La Joie de vivre

La Joie de vivre (paragraphe n°690)

Chapitre IV

Ce furent quinze jours charmants. Le jeune homme avait d'abord regardé sa nouvelle compagne avec surprise. Elle le changeait de l'autre, criant pour un crabe qui effleurait sa bottine, ayant une frayeur de l'eau si grande, qu'elle se croyait noyée, s'il lui fallait sauter une flaque. Les galets blessaient ses petits pieds, elle ne quittait jamais son ombrelle, gantée jusqu'aux coudes, avec la continuelle peur de livrer au soleil un coin de sa peau délicate.
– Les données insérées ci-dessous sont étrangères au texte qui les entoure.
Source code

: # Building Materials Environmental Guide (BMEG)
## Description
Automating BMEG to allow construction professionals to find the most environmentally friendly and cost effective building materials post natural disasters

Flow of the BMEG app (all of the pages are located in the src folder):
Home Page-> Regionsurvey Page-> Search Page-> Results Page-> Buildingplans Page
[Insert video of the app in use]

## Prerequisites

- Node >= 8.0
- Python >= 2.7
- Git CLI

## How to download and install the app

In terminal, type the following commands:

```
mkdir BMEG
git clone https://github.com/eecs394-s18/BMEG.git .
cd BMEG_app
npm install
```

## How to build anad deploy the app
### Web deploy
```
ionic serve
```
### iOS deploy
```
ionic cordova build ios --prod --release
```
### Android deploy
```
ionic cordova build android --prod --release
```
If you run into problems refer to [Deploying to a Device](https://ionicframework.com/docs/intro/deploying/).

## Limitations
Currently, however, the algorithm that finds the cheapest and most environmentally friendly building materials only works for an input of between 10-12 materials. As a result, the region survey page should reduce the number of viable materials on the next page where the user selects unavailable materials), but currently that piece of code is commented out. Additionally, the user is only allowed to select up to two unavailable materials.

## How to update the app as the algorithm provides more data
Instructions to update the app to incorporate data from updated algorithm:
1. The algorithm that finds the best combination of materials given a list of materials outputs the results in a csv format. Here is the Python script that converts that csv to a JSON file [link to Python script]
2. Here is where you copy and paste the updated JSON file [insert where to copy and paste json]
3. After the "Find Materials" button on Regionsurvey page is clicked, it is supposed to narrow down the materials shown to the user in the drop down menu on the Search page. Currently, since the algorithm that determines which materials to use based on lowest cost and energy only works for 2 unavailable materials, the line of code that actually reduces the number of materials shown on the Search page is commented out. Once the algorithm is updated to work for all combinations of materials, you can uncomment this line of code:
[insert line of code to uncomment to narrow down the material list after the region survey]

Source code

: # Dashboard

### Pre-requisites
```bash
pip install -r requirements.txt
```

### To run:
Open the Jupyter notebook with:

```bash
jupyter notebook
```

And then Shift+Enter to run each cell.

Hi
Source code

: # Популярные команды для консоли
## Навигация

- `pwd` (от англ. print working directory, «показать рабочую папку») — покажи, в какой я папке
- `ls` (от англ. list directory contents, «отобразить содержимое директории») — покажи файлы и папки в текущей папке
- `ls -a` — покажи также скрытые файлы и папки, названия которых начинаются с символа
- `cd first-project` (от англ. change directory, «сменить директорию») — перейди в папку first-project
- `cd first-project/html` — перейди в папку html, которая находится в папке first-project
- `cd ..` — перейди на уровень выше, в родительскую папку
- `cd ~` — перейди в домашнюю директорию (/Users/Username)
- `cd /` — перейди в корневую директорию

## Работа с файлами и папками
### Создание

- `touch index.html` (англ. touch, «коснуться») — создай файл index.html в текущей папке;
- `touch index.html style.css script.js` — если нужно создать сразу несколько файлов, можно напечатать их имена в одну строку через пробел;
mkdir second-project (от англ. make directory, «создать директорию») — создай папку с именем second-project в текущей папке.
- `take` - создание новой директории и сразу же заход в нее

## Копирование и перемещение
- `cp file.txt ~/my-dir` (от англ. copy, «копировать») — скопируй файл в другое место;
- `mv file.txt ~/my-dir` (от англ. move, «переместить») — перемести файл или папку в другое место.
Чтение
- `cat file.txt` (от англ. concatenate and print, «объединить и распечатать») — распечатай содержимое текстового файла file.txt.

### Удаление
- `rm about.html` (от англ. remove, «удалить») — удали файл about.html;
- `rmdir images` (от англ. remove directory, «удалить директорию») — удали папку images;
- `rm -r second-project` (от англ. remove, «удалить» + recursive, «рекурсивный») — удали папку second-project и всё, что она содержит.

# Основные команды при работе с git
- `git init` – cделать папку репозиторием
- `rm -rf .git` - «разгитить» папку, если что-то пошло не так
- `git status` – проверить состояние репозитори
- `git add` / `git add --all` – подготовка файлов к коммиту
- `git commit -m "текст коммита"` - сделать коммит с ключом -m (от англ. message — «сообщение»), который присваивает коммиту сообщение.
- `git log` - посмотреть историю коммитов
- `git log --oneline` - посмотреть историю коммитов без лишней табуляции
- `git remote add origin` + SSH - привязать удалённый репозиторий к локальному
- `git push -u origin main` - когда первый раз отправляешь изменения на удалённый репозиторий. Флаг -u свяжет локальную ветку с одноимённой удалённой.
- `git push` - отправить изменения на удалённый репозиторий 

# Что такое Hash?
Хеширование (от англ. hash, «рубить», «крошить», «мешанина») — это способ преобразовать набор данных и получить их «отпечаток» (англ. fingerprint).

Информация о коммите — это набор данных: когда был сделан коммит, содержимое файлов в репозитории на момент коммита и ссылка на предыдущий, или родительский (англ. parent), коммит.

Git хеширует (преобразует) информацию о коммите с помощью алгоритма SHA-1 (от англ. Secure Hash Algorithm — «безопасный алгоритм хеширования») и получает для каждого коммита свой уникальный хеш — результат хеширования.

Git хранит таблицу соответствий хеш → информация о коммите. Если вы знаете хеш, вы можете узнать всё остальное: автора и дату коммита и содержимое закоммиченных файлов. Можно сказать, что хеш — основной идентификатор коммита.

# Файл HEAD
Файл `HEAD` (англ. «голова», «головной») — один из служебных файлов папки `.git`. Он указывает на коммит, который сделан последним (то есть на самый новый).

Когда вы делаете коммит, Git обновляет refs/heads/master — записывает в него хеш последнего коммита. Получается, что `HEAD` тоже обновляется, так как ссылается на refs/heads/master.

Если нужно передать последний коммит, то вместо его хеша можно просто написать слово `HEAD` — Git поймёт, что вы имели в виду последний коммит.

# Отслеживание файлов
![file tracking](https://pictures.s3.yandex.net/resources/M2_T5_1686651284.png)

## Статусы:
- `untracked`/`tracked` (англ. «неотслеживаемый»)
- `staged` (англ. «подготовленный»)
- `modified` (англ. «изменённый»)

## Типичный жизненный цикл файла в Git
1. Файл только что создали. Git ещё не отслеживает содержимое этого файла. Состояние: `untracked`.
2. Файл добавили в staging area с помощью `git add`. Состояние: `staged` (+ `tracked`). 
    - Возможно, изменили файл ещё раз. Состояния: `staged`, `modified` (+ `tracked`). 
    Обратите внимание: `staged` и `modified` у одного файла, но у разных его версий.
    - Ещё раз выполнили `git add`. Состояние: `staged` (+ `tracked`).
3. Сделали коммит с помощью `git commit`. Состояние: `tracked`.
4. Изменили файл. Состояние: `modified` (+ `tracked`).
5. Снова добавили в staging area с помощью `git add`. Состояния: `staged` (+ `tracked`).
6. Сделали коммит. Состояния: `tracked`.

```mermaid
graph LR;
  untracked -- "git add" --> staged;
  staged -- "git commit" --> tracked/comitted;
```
Puis, après le premier étonnement, il s'était laissé séduire par ces grâces peureuses, cette faiblesse toujours prête à lui demander protection. Celle-là ne sentait pas seulement le grand air, elle le grisait de son odeur tiède d'héliotrope ; et ce n'était plus enfin un garçon qui galopait à son côté, c'était une femme, dont les bas entrevus, dans un coup de vent, faisaient battre le sang de ses veines. Pourtant, elle était moins belle que l'autre, plus âgée et déjà pâlie ; mais elle avait un charmecâlin, ses petits membres souples s'abandonnaient, toute sa personne coquette se fondait en promesses de bonheur. Il lui semblait qu'il la découvrait brusquement, il ne reconnaissait pas la fillette maigre de jadis. Etait-ce possible que les longues années du pensionnat en eussent fait cette jeune fille si troublante, pleine de l'homme dans sa virginité, ayant au fond de ses yeux limpides le mensonge de son éducation ? Et il se prenait peu à peu pour elle d'un goût singulier, d'une passion perverse, où son ancienne amitié d'enfant tournait à des raffinements sensuels.